The last code looks like the easiest thing to implement, but what exactly these lines:
Code:
structureA triangle;
trig *tri;
structureA.hyp;
structureA.adj;
structureA.opp;
do, I have no idea.
Anyhow, start off with something easy, and then expand upon it. You could start with the above example, basically having the user input whatever information is necessary for the program to calculate the angle.
Then you could go a little more advanced.
Let me show you an example of how you could make a program to let the user enter all three sides (some being unknown) and all three angles (some being unknown) and allow you to calculate angle or sides.
First off, ask user for all sides and angles. User can input 0 if they are unknown.
Then ask what angle to calculate (name the angles 1, 2 and 3).
From that, determine the opposite side, etc.

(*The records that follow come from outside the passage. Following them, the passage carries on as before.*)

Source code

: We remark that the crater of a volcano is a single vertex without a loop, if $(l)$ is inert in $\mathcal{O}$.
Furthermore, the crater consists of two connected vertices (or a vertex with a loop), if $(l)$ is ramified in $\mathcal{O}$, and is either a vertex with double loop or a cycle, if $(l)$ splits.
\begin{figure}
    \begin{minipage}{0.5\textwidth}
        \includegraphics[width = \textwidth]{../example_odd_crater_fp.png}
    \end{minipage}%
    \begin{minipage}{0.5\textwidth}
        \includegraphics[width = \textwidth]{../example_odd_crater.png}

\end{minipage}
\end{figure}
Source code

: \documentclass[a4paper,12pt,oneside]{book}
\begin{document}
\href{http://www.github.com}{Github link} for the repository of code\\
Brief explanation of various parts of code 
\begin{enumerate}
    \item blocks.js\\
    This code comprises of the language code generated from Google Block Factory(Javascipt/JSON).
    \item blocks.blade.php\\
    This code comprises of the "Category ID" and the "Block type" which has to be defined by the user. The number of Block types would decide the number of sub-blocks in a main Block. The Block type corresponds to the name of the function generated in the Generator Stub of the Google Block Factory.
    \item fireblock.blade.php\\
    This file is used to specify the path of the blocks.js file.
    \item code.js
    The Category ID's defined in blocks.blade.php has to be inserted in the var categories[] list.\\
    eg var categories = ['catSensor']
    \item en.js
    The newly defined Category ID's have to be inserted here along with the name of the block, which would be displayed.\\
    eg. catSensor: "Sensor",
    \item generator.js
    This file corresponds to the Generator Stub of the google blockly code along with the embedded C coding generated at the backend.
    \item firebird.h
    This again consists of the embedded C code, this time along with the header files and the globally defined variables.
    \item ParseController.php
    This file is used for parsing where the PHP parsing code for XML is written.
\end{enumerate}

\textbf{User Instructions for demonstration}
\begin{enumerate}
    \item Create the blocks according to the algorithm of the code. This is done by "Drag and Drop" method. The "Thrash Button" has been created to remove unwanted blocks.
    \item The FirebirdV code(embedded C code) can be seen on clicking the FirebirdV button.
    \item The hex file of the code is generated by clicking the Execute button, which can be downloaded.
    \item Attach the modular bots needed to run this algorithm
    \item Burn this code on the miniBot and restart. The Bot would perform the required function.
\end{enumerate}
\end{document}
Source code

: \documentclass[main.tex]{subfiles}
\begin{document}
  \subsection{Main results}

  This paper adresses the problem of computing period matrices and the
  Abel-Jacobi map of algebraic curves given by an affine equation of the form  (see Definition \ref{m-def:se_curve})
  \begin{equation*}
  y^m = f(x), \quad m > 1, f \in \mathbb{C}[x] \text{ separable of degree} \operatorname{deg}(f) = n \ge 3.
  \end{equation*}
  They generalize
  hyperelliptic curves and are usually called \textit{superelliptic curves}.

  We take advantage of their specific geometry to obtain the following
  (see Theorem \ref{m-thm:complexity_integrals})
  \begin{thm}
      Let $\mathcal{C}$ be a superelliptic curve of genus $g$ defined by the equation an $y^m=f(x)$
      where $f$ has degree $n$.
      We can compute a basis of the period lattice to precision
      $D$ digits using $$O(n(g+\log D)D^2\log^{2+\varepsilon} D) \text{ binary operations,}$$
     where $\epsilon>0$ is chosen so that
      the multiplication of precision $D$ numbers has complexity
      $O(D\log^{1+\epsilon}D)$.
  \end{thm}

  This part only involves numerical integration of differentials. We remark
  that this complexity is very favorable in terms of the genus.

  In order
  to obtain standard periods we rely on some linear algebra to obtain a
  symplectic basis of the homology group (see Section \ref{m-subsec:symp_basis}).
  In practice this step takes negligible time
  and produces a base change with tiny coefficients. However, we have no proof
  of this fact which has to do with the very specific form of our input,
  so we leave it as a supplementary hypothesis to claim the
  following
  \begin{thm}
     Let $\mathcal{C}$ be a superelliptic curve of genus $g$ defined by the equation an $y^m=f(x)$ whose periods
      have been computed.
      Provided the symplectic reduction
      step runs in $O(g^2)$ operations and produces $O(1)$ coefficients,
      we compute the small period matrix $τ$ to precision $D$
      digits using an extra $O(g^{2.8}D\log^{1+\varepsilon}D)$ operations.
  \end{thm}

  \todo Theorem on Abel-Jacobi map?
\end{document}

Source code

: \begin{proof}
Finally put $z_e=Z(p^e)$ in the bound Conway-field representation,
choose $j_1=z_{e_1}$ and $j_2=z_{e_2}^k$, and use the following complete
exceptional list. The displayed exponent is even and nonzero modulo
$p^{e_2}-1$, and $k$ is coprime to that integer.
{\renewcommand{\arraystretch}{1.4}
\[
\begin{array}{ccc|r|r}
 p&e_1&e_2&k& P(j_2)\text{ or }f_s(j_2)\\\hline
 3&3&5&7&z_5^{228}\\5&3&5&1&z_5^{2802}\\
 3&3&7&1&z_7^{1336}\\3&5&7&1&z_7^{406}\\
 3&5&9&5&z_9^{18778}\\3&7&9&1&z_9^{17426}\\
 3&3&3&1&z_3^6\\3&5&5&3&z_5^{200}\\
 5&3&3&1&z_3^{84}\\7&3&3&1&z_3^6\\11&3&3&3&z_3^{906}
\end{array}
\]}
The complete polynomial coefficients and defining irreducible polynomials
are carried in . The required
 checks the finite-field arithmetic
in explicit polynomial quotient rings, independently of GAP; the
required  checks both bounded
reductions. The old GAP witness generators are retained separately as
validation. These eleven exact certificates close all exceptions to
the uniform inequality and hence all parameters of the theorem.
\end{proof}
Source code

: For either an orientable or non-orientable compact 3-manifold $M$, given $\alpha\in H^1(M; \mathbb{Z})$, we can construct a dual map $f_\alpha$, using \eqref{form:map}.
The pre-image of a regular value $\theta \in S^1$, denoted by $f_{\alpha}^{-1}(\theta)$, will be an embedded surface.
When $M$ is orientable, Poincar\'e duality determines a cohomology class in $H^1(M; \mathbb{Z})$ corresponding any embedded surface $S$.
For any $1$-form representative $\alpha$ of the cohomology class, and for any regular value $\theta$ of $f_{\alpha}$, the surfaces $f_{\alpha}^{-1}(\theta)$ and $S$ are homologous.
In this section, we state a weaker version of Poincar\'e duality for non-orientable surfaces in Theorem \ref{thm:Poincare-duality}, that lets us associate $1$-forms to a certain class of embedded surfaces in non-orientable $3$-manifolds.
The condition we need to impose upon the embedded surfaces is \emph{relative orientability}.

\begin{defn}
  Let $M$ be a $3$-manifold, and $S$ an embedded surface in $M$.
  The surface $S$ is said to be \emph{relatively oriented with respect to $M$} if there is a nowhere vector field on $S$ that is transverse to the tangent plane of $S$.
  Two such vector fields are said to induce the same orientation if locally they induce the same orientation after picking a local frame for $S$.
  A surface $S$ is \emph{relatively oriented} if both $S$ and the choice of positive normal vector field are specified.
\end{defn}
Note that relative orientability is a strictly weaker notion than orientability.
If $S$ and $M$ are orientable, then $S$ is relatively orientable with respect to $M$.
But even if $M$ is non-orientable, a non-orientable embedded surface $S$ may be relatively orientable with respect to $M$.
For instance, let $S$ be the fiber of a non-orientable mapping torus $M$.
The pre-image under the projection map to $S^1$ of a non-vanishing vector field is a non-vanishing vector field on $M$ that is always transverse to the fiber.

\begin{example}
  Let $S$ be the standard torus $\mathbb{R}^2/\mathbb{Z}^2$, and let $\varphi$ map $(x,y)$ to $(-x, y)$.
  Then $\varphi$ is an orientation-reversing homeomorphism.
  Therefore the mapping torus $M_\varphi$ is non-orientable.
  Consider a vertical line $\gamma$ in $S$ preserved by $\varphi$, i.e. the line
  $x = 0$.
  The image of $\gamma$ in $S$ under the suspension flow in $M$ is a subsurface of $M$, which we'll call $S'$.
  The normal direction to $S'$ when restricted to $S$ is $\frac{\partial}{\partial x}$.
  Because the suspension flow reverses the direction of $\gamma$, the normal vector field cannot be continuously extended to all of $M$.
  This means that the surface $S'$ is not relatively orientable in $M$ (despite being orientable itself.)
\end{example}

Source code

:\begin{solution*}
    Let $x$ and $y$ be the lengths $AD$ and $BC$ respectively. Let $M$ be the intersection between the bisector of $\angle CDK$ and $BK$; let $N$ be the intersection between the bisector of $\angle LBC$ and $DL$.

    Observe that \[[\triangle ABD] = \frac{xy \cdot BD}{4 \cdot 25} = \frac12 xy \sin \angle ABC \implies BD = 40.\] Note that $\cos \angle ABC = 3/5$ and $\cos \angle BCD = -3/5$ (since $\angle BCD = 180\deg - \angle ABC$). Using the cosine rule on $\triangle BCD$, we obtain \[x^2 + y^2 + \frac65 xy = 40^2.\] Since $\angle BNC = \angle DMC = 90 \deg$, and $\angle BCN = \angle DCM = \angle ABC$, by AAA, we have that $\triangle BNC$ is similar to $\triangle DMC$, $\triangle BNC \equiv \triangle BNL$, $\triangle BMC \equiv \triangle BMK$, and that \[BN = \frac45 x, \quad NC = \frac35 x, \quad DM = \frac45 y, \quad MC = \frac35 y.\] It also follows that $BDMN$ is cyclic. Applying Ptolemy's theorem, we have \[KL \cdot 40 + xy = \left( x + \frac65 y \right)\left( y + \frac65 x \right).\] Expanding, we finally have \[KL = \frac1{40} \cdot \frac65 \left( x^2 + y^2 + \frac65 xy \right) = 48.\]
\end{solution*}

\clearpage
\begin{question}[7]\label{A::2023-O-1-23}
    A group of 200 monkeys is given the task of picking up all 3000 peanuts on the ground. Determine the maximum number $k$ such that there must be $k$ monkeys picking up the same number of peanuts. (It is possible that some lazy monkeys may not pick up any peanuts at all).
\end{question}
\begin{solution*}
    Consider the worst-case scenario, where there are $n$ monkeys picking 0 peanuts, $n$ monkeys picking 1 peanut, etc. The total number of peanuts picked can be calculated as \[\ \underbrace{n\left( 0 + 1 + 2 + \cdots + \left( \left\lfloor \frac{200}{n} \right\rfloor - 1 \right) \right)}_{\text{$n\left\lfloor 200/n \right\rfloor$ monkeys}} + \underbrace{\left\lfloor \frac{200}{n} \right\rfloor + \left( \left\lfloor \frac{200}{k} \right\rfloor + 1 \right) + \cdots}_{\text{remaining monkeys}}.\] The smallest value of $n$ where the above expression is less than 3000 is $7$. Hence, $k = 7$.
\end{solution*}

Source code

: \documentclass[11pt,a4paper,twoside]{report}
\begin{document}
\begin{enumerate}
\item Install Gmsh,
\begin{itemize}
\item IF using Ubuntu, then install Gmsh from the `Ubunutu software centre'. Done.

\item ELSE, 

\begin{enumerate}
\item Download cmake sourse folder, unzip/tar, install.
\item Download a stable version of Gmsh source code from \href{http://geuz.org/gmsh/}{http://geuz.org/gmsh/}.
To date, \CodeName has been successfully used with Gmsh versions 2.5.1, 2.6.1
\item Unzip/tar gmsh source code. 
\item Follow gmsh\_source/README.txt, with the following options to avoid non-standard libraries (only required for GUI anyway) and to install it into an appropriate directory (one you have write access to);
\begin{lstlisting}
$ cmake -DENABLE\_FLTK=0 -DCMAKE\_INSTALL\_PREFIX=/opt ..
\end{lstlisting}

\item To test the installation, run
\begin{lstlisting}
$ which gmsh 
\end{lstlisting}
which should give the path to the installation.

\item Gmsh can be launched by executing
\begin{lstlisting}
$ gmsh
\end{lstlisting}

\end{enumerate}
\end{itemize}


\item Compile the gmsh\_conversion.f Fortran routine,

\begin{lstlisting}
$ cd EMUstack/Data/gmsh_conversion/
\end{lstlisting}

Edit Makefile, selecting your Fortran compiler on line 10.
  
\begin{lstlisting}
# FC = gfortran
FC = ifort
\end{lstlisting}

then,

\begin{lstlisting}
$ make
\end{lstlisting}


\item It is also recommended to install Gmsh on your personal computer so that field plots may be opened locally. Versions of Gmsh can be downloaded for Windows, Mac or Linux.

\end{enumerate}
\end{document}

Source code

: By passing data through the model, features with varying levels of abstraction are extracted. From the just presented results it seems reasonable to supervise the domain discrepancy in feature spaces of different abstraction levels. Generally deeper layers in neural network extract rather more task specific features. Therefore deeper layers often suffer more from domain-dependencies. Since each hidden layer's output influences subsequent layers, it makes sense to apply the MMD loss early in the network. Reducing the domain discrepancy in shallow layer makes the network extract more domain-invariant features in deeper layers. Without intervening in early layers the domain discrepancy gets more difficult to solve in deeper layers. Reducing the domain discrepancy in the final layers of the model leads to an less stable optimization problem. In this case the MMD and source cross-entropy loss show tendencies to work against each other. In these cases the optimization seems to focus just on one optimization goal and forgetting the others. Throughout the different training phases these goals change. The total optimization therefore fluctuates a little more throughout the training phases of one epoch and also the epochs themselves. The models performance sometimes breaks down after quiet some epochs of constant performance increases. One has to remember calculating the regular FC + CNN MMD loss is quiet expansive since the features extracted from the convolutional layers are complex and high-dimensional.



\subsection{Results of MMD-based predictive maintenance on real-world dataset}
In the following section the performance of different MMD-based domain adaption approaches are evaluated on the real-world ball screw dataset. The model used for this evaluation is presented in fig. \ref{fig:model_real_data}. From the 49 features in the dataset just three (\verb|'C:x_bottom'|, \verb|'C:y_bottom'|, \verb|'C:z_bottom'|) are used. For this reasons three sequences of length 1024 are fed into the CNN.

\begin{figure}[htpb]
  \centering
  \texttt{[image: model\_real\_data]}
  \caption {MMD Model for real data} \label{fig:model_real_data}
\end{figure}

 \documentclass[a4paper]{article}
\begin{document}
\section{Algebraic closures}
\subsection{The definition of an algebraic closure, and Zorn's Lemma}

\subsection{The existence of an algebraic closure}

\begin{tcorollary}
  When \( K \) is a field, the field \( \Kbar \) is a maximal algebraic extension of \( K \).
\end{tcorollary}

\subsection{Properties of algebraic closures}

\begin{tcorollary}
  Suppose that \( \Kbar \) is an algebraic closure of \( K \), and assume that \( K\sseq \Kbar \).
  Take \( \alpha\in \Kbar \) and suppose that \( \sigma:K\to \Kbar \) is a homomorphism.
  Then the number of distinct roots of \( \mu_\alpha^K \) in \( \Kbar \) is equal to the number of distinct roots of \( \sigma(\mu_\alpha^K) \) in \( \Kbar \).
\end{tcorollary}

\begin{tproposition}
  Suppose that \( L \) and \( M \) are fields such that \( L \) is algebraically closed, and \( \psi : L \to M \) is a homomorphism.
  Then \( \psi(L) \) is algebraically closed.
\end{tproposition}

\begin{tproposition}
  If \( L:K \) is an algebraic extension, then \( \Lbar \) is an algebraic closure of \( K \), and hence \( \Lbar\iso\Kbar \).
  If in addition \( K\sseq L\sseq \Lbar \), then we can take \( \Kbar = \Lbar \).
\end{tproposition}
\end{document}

Then calculate.
A simple example might look like:
Code:
std::array<int, 3> side;
std::array<int, 3> angle;
int angle_to_calc;
std::cout << "Enter sides (0 for unknown): ";
std::cin >> side[0] >> side[1] >> side[2];
std::cout << "Enter angles (0 for unknown): ";
std::cin >> angle[0] >> angle[1] >> angle[2];
std::cout << "Enter angle to calculate: ";
std::cin >> angle_to_calc;
int hypol = side[1], oppol, nearl;
switch (angle_to_calc)
{
case 1: oppol = side[3]; nearl = side[2]; break;
case 2: oppol = side[2]; nearl = side[3]; break;
}
float result;
if (hypol != 0 && nearl != 0)
result = acos((float)nearl / hypol);
else if (hypol != 0 && oppol != 0)
result = asin((float)oppol / hypol);
else if (nearl != 0 && hypol != 0)
result = atan((float)oppol / nearl);
else
{
std::cout << "Insufficient information to calculate angle!\n";
return 1;
}
std::cout << "The angle is " << result << " radians.\n";
You could make it more complicated, for example, if some needed information is not known, it could try calculating that unknown information. Say you need the hypotenuse. You might calculate that using some other known information. And if some information needed to calculate that is unknown, you could calculate that unknown with some other known information.
That might be a little tricky, but it's certainly possible (especially using recursion).